At the detective agency,
Valentine's Day 2014 is sucking as much as Christmas 2013 did. Robin and Strike are both overworked, tired and having horrible mornings on the day of the staff team meeting. Robin's fatigue is causing her to make mistakes like misplacing her wallet, and she has to put up with annoyances like Jonathan's request to bring an extra guest, Morris's over-familiarity and Strike's grumpiness when she is late for their pre-meeting meeting. Granted, Strike has reason to be grumpy this morning, having gotten a call from Ted that started "There's no need to panic," as if there is any line in the English language more likely to induce panic than that one. Joan has taken a turn for the worse, and if Strike wants to see her before she dies, he has to get himself and Lucy to St. Mawes ASAP, in the middle of the historic flood. On top of trying to manage those logistics, he gets a troubling call from Nick requesting to get together for a pint, and informing Strike that the Herberts' Valentine's Day is cancelled.
I spied another
narration error during Strike and Robin's tense conversation.
"You do realize we're now six months in--"
"Yes, I do realize that," said Robin, unable to help herself. "I learned counting in school."
Strike raised his eyebrows.
"Sorry," she muttered. "I'm just tired."
Glenister reads the "sorry" in Strike's voice, when it clearly is said by Robin. It changes the entire dynamic of this chapter and the next four if Strike makes any sort of apology to her for his shortness. While Strike clearly feels guilt about being grumpy, he chooses to express it in ways like asking Robin's opinion in the meeting (which he should be doing anyway, given she's a partner and his second-in-command!) and that just isn't going to cut it, given the way Valentines Day 2014 turns out.
I'm sure plenty of women in the workplace can relate to Robin in the staff meeting, observing how she is listened to less than the men, how Morris talks over her and how she has to depend on Sam's forthrightness to get credit for her work. And, even the usually decent Barclay joins in misogynistic joking, with lines like "Pork Whisperer." It will be very interesting in THM, if Kim Cochran is hired, to see how the dynamic changes with women in the majority at agency meetings.

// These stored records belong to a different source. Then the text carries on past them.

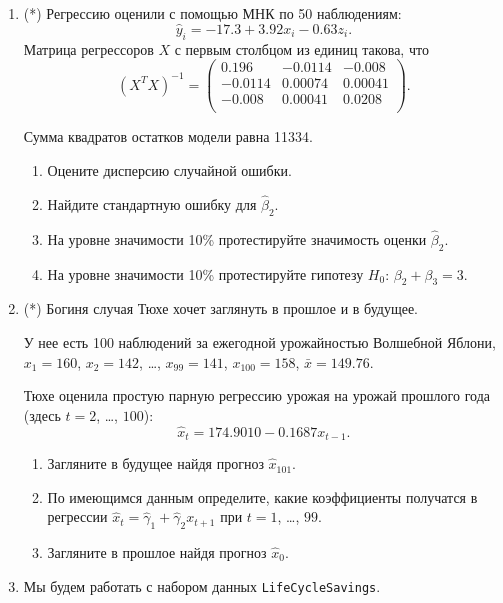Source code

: \documentclass[12pt]{article}
\begin{document}
\begin{enumerate}
\newpage
    \item (*) Регрессию оценили с помощью МНК по 50 наблюдениям:
    \[
    \hat y_i = -17.3 + 3.92 x_i - 0.63 z_i.    
    \]
    Матрица регрессоров $X$ с первым столбцом из единиц такова, что 
    \[
    (X^TX)^{-1} = \begin{pmatrix}
        0.196 & -0.0114 & -0.008 \\
        -0.0114 &  0.00074 & 0.00041 \\
        -0.008 & 0.00041 & 0.0208 \\
    \end{pmatrix}.    
    \]

    Сумма квадратов остатков модели равна 11334.

\begin{enumerate}
    \item Оцените дисперсию случайной ошибки.
    \item Найдите стандартную ошибку для $\hat\beta_2$.
    \item На уровне значимости 10\% протестируйте значимость оценки $\hat\beta_2$.
    \item На уровне значимости 10\% протестируйте гипотезу $H_0$: $\beta_2 + \beta_3 = 3$.
\end{enumerate}


\item (*) Богиня случая Тюхе хочет заглянуть в прошлое и в будущее. 

У нее есть 100 наблюдений за ежегодной урожайностью Волшебной Яблони,
$x_1 = 160$, $x_2 = 142$, \ldots, $x_{99} = 141$, $x_{100} = 158$, 
$\bar x = 149.76$. 

Тюхе оценила простую парную регрессию урожая на урожай прошлого года (здесь $t=2$, \ldots, $100$):
\[
\hat x_t = 174.9010 - 0.1687 x_{t-1}.
\]

\begin{enumerate}
    \item Загляните в будущее найдя прогноз $\hat x_{101}$.
    \item По имеющимся данным определите, какие коэффициенты получатся 
    в регрессии $\hat x_t = \hat\gamma_1 +\hat\gamma_2 x_{t+1}$ при $t=1$, \ldots, $99$.
    \item Загляните в прошлое найдя прогноз $\hat x_{0}$.
\end{enumerate}


\newpage
    \item Мы будем работать с набором данных \verb|LifeCycleSavings|.


\end{enumerate}
\end{document}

Strike rushes to the office to answer a phone call, thinking it might be Ted with an update on Joan. Instead of, in the words of
THM, "the man who'd been his only true father figure," it's his Deadbeat sperm donor, calling Strike for the first time ever with extraordinarily bad timing. Rokeby gives us the tantalizing line, "There's a bunch of stuff you don't know, about your mother and all her f*cking men." but Strike is having none of it. Young Cormoran Blue clearly knew more about his mother's f*cking men (and that's a verb, not an adjective) than any child ever should, and all because of Jonny abandoning him to live in Leda's erratic world. He loudly tells Rokeby to f*ck himself and storms off to the pub with Nick.
Robin returns to her flat and watches the storm clouds gather, with all indicators that this will not be a fun evening, despite Max's generosity in having an extra three guests for dinner. She has no luck locating Paul Satchwell, and Ilsa calls to tell her about the miscarriage, causing Robin to both grieve the loss with her friend and to worry about the state of the Herberts' marriage. Her brother arrives with his two friends who, even before the dinner conversation starts, show signs of being inconsiderate and entitled houseguests. And Strike turns up late and drunk.
As a committed introvert, I can so easily relate to Robin as the party unfolds, feeling excluded from both conversations at the table and completely alone during what is supposed to be a social occasion. Only Wolfgang seems to appreciate her presence, as she feeds him a bit of the beef. And when they finally do include her, they do so by thrusting her into the middle of an uncomfortable situation, and shining a spotlight on the darkest trauma she has ever experienced. It is little wnder she snaps and lets Strike have it with both barrels in the rainy street.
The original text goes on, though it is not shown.